Dopo aver ricevuto dall’Aquila un “dono” – come disse la propaganda di Goebbels – di ben 13 miliardi di lire (ad oggi 638 miliardi di lire pari a 330 milioni di euro) Hitler alla metà di ottobre del 1943 decise di trasformare il capoluogo abruzzese nel suo “forziere” per la guerra in Italia. Revocando così l’ordine dato il 29 settembre precedente che imponeva a Mussolini il «trasferimento in Germania del tesoro della Banca d’Italia e delle officine Carte e valori dall’Aquila a Verona». E’ quanto scrive lo storico italiano Amedeo Esposito nella sua mia prossima pubblicazione sulle Officine carte e valori – la “zecca” per gli aquilani – della Banca d’Italia che nel 1943 erano in funzione all’Aquila.
I 13 miliardi furono trovati dai tedeschi nelle vaste sacrestie della Filiale aquilana della Banca d’Italia, perché il vice presidente generale dell’Istituto del tempo, scrisse nella “roneata” dell’8 settembre 1943: «non sembra che possa essere presa in considerazione per l’ufficio speciale de L’Aquila il trasferimento altrove anche in caso d’evacuazione della piazza data l’ingente massa dei valori detenuti 13 miliardi». Trovarono anche in piena attività produttiva le Officine carte e valori che stampavano allora 600.000 biglietti bancari al giorno, nei tagli di mille, 500, 100 e 50 lire.

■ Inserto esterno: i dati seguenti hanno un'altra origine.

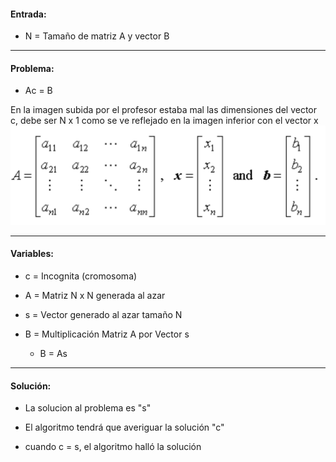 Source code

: #### Entrada:

- N = Tamaño de matriz A y vector B

---------

#### Problema:

- Ac = B

En la imagen subida por el profesor estaba mal las dimensiones del vector c, debe ser N x 1
como se ve reflejado en la imagen inferior con el vector x
![alt text](assets/axb.png)

---------

#### Variables:

- c = Incognita (cromosoma)

- A = Matriz N x N generada al azar 

- s = Vector generado al azar tamaño N

- B = Multiplicación Matriz A por Vector s
  - B = As

---------

#### Solución:

- La solucion al problema es "s"

- El algoritmo tendrá que averiguar la solución "c"

- cuando c = s, el algoritmo halló la solución


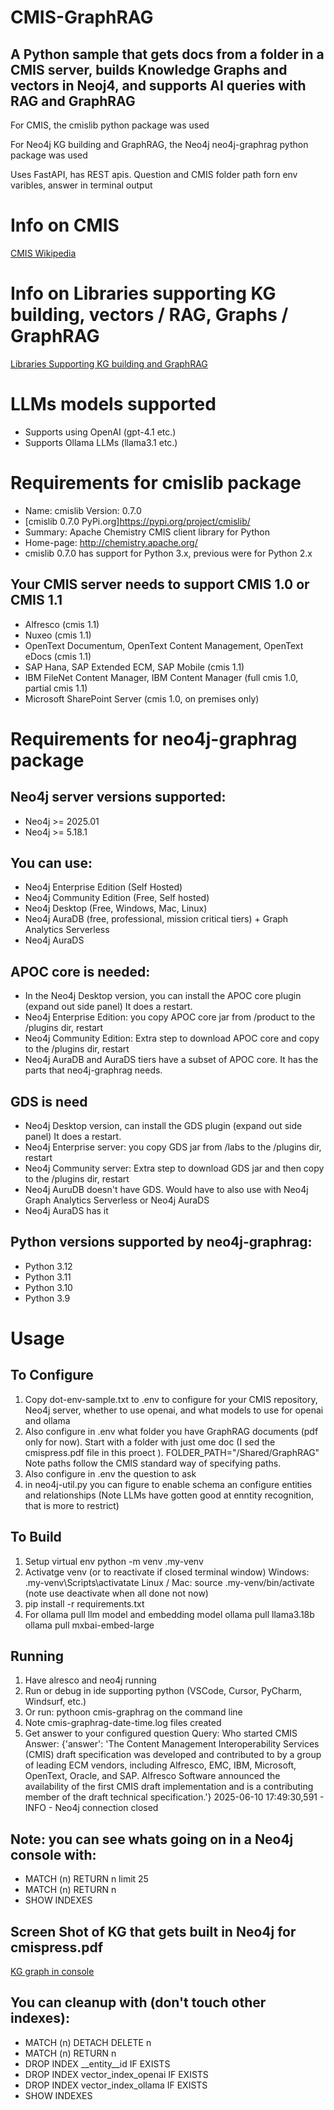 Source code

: # CMIS-GraphRAG

## A Python sample that gets docs from a folder in a CMIS server, builds Knowledge Graphs and vectors in Neoj4, and supports AI queries with RAG and GraphRAG

For CMIS, the cmislib python package was used

For Neo4j KG building and GraphRAG, the Neo4j neo4j-graphrag python package was used

Uses FastAPI, has REST apis. Question and CMIS folder path forn env varibles, answer in terminal output

# Info on CMIS

[CMIS Wikipedia](https://en.wikipedia.org/wiki/Content_Management_Interoperability_Services)

# Info on Libraries supporting KG building, vectors / RAG, Graphs / GraphRAG

[Libraries Supporting KG building and GraphRAG](https://github.com/stevereiner/cmis-graphrag/blob/main/Libraries%20Supporting%20KG%20building%20and%20GraphRAG.md)

# LLMs models supported

- Supports using OpenAI (gpt-4.1 etc.)
- Supports Ollama LLMs (llama3.1 etc.)

# Requirements for cmislib package
- Name: cmislib Version: 0.7.0
- [cmislib 0.7.0 PyPi.org]https://pypi.org/project/cmislib/
- Summary: Apache Chemistry CMIS client library for Python
- Home-page: http://chemistry.apache.org/
- cmislib 0.7.0 has support for Python 3.x, previous were for Python 2.x

## Your CMIS server needs to support CMIS 1.0 or CMIS 1.1
- Alfresco (cmis 1.1)
- Nuxeo (cmis 1.1)
- OpenText Documentum, OpenText Content Management, OpenText eDocs (cmis 1.1)
- SAP Hana, SAP Extended ECM, SAP Mobile (cmis 1.1)
- IBM FileNet Content Manager, IBM Content Manager (full cmis 1.0, partial cmis 1.1)
- Microsoft SharePoint Server (cmis 1.0, on premises only)


# Requirements for neo4j-graphrag package

## Neo4j server versions supported:
- Neo4j >= 2025.01
- Neo4j >= 5.18.1

## You can use:
- Neo4j Enterprise Edition (Self Hosted)
- Neo4j Community Edition (Free, Self hosted)
- Neo4j Desktop (Free, Windows, Mac, Linux)
- Neo4j AuraDB (free, professional, mission critical tiers) + Graph Analytics Serverless
- Neo4j AuraDS

## APOC core is needed:
- In the Neo4j Desktop version, you can install the APOC core plugin (expand out side panel) It does a restart.
- Neo4j Enterprise Edition: you copy APOC core jar from /product to the /plugins dir, restart
- Neo4j Community Edition: Extra step to download APOC core and copy to the /plugins dir, restart
- Neo4j AuraDB and AuraDS tiers have a subset of APOC core. It has the parts that neo4j-graphrag needs.

## GDS is need
- Neo4j Desktop version, can install the GDS plugin (expand out side panel) It does a restart.
- Neo4j Enterprise server: you copy GDS jar from /labs to the /plugins dir, restart
- Neo4j Community server: Extra step to download GDS jar and then copy to the /plugins dir, restart
- Neo4j AuruDB doesn't have GDS. Would have to also use with Neo4j Graph Analytics Serverless or Neo4j AuraDS
- Neo4j AuraDS has it

## Python versions supported by neo4j-graphrag:
- Python 3.12
- Python 3.11
- Python 3.10
- Python 3.9

# Usage

## To Configure
1. Copy dot-env-sample.txt to .env to configure for your CMIS repository, Neo4j server, whether to use openai,
and what models to use for openai and ollama
2. Also configure in .env what folder you have GraphRAG documents (pdf only for now). Start with a folder with just
ome doc (I sed the cmispress.pdf file in this proect ). FOLDER_PATH="/Shared/GraphRAG"  Note paths follow the CMIS standard way of specifying paths. 
3. Also configure in .env the question to ask
4. in neo4j-util.py you can figure to enable schema an configure entities and relationships
(Note LLMs have gotten good at enntity recognition, that is more to  restrict)

## To Build
1. Setup virtual env
python -m venv  .my-venv
2. Activatge venv  (or to reactivate if closed terminal window)
Windows: .my-venv\Scripts\activatate
Linux / Mac: source .my-venv/bin/activate
(note use deactivate when all done not now)
3. pip install -r requirements.txt
4. For ollama pull llm model and embedding model
ollama pull llama3.18b
ollama pull mxbai-embed-large

## Running
1. Have alresco and neo4j running
2. Run or debug in ide supporting python (VSCode, Cursor, PyCharm, Windsurf, etc.)
3. Or run: pythoon cmis-graphrag on the command line
4. Note cmis-graphrag-date-time.log files created
5. Get answer to your configured question
Query: Who started CMIS
Answer: {'answer': 'The Content Management Interoperability Services (CMIS) draft specification was developed and contributed to by a group of leading ECM vendors, including Alfresco, EMC, IBM, Microsoft, OpenText, Oracle, and SAP. Alfresco Software announced the availability of the first CMIS draft implementation and is a contributing member of the draft technical specification.'}
2025-06-10 17:49:30,591 - INFO - Neo4j connection closed

## Note: you can see whats going on in a Neo4j console with:
- MATCH (n) RETURN n limit 25
- MATCH (n) RETURN n
- SHOW INDEXES

## Screen Shot of KG that gets built in Neo4j for cmispress.pdf
[KG graph in console](https://github.com/stevereiner/cmis-graphrag/blob/main/KG%20graph%20in%20console.png)

## You can cleanup with (don't touch other indexes):
- MATCH (n) DETACH DELETE n
- MATCH (n) RETURN n
- DROP INDEX __entity__id IF EXISTS
- DROP INDEX vector_index_openai IF EXISTS
- DROP INDEX vector_index_ollama IF EXISTS
- SHOW INDEXES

«La produzione di 4 giornate di ogni settimana verrà avviata direttamente dall’Aquila alla sottosezione di Milano, salvo, in caso di necessità di lasciarne un certo quantitativo alla sede di Firenze, specialmente per le esigenze delle forze armate germaniche. I biglietti prodotti nelle altre tre giornate verranno spediti alla sottosezione della cassa speciale a Roma e saranno utilizzati per le necessità delle forze armate germaniche del Sud…». Hitler – è storia – alla costituzione della Repubblica sociale italiana, pretese da Mussolini elevati contributi per le spese generali del Terzo Reich che in totale ammontarono a 189 miliardi di lire. La fine del “forziere” di Hitler, però, si ebbe l’8 dicembre del 1943, quando i bombardieri Alleati, alzatisi dall’aeroporto di Foggia, distrussero le officine e lo scalo ferroviario annesso.